Dona Marta diminui a velocidade e foi parando devagar no meio da pista mesmo. Julia foi abrindo a porta.
            -Lily, você quer ir?
            -Não. -respondeu a menina.
            -Certeza?Porque você adora fazer isso: fala que não quer e depois dá vontade quando não pode mais!
            -Sim, claro!-respondeu impaciente Lily.
            -Olha menina!-exclamou a mãe.
            Andando em direção a janela do motorista ela abaixou-se na direção de dona Marta.
            -Tudo bem com a senhora?Não precisa ir?
            -Não se preocupe comigo. Estou ótima. Minha filha tome cuidado!Essas coisas...
            -Não se preocupe!-interrompeu Julia - Eu sei me cuidar.
            Ela deu uma piscadela e foi em direção à floresta que se erguia em torno da estrada.
            Julia nunca esteve naquela região antes. Era uma floresta com arvores altas, arbustos densos e um chão coberto de folhas. Ela achou uma brecha e entrou, mas sem perder o contato com o carro. Ela olhou em volta. Nada se via a não ser a floresta que mais para frente ficava ainda mais fechada. Um aspecto sombrio e assustador. Julia desabotoou a calça jeans e se abaixou de leve. Depois de limpar-se com um pedaço de papel higiênico que tinha trazido. Vestiu a calça novamente e virou para ir embora. Lá estava o que mais levava pânico a ela nos últimos dias parado a poucos metros. Olhando-a fixamente.
            Ele era um homem alto. Enorme, para ser correto. Vestia um macacão jeans e por baixo uma camisa que parecia ser branca. Havia sangue por toda sua roupa. Vários dedos das mãos foram, aparentemente, decepados. Faltava uma parte da coxa esquerda. Mas não era aquilo que mais assustava. Uma parte enorme da sua cabeça simplesmente não mais existia. Julia conseguiu ver o seu cérebro dele. Um cheiro fétido de carne podre tomou conta do ar. Ela estava paralisada. Podia sentir o bafo dele muito perto. O cheiro de como se as portas do inferno tivessem sido abertas. Ele continuava a olhar fixamente com seu único olho. Uma expressão vazia e ao mesmo tempo assustadora. Ele bufou. Julia sabia o que exatamente aquilo que um dia já foi um ser vivo queria. O mais forte e antigo instinto que se tem conhecimento. O instinto de alimentar-se. De se manter vivo. Se vivo fosse a melhor expressão.
            Julia em um movimento rápido deu um pulo no exato momento que o mostro a atacou com seus longos braços. Mas não foi o bastante rápido o suficiente. Ele a pegou pelo pé direito. Os dois caíram. Com um animal feroz, ele começou a grunhir tentando capturar totalmente a sua presa. Julia começou a debater-se com força. Caída de frente ela conseguiu se virar e chutou com toda força a cabeça do mostro. Seu pé entrou pela matade do crânio dele. Ele berrou ainda mais. Ela conseguiu se levantar e tentou correr, mas escorregou devido a “gosma” que ficou no seu sapato. Foi o tempo necessário para o mostro levantar. Ali no chão, caída e sem defesa Julia viu o mostro pular na sua direção.
            Nesse momento um estampido alto foi ouvido e o mostro caiu, tombando para a direta.

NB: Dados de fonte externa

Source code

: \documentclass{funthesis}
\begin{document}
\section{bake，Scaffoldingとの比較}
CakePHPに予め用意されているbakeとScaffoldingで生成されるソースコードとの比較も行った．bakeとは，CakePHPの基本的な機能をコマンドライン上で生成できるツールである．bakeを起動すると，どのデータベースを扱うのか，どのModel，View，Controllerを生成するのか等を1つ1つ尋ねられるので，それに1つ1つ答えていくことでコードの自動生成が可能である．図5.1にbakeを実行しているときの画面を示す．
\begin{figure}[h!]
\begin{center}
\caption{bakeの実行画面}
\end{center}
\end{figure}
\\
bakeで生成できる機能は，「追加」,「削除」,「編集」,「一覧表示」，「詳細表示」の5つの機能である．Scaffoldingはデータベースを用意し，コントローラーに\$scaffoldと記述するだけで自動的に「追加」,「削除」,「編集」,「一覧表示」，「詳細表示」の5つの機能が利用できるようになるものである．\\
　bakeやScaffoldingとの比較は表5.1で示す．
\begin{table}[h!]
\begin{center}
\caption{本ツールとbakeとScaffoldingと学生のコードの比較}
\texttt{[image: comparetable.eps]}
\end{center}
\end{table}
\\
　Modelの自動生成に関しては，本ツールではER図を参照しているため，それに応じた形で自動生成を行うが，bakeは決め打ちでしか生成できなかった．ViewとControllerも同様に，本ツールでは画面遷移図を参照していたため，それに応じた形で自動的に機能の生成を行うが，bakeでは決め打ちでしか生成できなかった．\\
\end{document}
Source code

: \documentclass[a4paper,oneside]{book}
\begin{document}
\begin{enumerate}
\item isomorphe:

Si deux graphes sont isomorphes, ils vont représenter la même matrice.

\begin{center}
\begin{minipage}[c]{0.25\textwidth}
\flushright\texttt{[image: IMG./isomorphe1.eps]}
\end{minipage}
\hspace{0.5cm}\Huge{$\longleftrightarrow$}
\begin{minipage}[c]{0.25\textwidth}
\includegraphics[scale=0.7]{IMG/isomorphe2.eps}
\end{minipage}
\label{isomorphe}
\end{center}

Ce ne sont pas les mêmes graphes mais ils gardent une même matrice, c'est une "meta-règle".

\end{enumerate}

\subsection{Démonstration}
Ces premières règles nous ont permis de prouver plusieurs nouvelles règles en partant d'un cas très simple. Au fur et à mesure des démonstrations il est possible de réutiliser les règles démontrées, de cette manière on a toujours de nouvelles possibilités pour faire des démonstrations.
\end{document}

Julia estava tão apavorada que permaneceu imóvel com aquilo caído aos seus pés.
            -Mãe!
            A voz de Lily era estridente. De repente Julia sentiu a menina pulando em cima dela. Ainda meio sem reação ela abraçou Lily que chorava copiosamente. Como saída de um pesadelo ela voltou a si. Levantou rapidamente e tirou no colo Lily de perto do mostro. As duas se esconderam atrás de uma arvore.

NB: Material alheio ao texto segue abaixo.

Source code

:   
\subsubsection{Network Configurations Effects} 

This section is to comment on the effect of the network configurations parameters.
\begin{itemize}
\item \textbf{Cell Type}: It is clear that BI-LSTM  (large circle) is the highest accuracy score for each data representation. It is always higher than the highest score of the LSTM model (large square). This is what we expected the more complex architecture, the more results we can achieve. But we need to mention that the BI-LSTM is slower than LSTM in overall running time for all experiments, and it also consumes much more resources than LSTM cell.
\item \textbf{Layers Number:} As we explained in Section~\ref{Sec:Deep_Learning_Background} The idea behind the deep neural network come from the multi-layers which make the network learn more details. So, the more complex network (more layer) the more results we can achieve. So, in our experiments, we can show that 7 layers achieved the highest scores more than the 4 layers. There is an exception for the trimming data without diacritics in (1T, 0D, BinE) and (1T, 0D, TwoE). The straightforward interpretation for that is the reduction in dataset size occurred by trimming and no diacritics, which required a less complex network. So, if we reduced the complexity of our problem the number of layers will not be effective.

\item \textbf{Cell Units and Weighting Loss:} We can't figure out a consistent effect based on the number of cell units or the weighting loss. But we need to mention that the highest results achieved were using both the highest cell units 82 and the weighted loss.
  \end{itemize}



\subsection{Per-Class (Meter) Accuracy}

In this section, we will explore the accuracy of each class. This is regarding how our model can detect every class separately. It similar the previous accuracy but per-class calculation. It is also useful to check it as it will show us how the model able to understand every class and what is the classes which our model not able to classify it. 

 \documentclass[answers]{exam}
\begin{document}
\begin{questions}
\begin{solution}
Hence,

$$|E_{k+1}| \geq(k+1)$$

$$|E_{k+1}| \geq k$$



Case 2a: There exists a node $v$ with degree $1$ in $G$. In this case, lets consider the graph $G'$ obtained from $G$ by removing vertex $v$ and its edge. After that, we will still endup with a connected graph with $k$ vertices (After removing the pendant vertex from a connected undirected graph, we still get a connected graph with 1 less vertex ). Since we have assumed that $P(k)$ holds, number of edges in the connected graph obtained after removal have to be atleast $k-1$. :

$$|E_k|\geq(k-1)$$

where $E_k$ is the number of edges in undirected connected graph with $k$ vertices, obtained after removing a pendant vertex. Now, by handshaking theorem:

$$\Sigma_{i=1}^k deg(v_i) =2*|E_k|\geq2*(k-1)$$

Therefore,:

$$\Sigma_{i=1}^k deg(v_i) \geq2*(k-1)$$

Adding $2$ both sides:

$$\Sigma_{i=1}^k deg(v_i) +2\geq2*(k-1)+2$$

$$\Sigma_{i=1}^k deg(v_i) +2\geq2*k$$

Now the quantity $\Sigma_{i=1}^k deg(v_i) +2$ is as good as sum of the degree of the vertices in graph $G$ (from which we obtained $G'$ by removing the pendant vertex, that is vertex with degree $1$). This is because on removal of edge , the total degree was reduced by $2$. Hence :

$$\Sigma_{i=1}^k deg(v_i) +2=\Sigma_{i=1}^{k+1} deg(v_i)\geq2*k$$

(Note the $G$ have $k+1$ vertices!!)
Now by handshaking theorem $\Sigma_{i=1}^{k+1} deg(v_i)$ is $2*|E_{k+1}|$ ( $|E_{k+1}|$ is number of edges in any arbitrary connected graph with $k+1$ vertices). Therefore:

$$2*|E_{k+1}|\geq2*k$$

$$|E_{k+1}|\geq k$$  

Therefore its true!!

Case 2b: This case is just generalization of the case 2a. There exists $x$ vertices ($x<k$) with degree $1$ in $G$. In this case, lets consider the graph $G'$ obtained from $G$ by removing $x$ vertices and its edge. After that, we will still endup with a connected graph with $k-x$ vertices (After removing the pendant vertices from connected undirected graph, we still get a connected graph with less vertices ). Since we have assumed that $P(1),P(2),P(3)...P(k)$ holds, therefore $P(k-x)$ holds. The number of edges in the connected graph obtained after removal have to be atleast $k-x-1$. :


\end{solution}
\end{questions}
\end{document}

            -Calma Lily!A mãe está bem!-Julia beijava o rosto da menina coberto de lágrimas-Calma, eu estou bem!
            Dona Marta surgiu um pouco mais na frente. Sua figura era ameaçadora com um rifle na mão apontando para o mostro caído no chão. Ainda saia uma fumaça da arma. Ela olhou em volta e viu as duas. Foi na direção delas.

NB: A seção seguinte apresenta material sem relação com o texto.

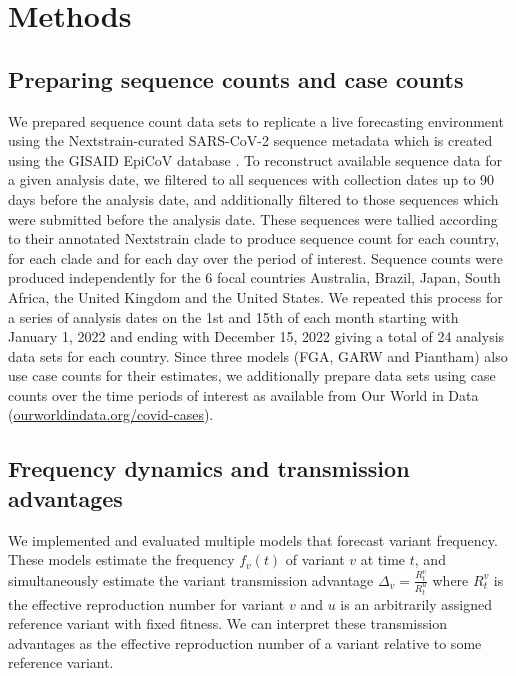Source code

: \documentclass[11pt,oneside,letterpaper]{article}
\begin{document}
\section*{Methods}

\subsection*{Preparing sequence counts and case counts}

We prepared sequence count data sets to replicate a live forecasting environment using the Nextstrain-curated SARS-CoV-2 sequence metadata \cite{hadfield2018nextstrain} which is created using the GISAID EpiCoV database \cite{khare2021gisaid}.
To reconstruct available sequence data for a given analysis date, we filtered to all sequences with collection dates up to 90 days before the analysis date, and additionally filtered to those sequences which were submitted before the analysis date.
These sequences were tallied according to their annotated Nextstrain clade to produce sequence count for each country, for each clade and for each day over the period of interest.
Sequence counts were produced independently for the 6 focal countries Australia, Brazil, Japan, South Africa, the United Kingdom and the United States.
We repeated this process for a series of analysis dates on the 1st and 15th of each month starting with January 1, 2022 and ending with December 15, 2022 giving a total of 24 analysis data sets for each country.
Since three models (FGA, GARW and Piantham) also use case counts for their estimates, we additionally prepare data sets using case counts over the time periods of interest as available from Our World in Data (\href{https://ourworldindata.org/covid-cases}{ourworldindata.org/covid-cases}).

\subsection*{Frequency dynamics and transmission advantages}

We implemented and evaluated multiple models that forecast variant frequency.
These models estimate the frequency $f_{v}(t)$ of variant $v$ at time $t$, and simultaneously estimate the variant transmission advantage $\Delta_{v} = \frac{R_{t}^{v}}{R_{t}^{u}}$ where $R_{t}^{v}$ is the effective reproduction number for variant $v$ and $u$ is an arbitrarily assigned reference variant with fixed fitness.
We can interpret these transmission advantages as the effective reproduction number of a variant relative to some reference variant.
\end{document}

            -Meu Deus, você está bem?-sua aparência agora era de preocupação e um pouco assustada.
            -Sim... Estou bem, sim. -Julia respondeu ofegante.
            -Temos que sair daqui agora!Aqui não é seguro!
            Julia respondeu afirmativamente com a cabeça. A velha senhora as ajudou a se levantarem do chão. Lily ainda chorava. Rapidamente elas saíram dali e foram em direção ao carro.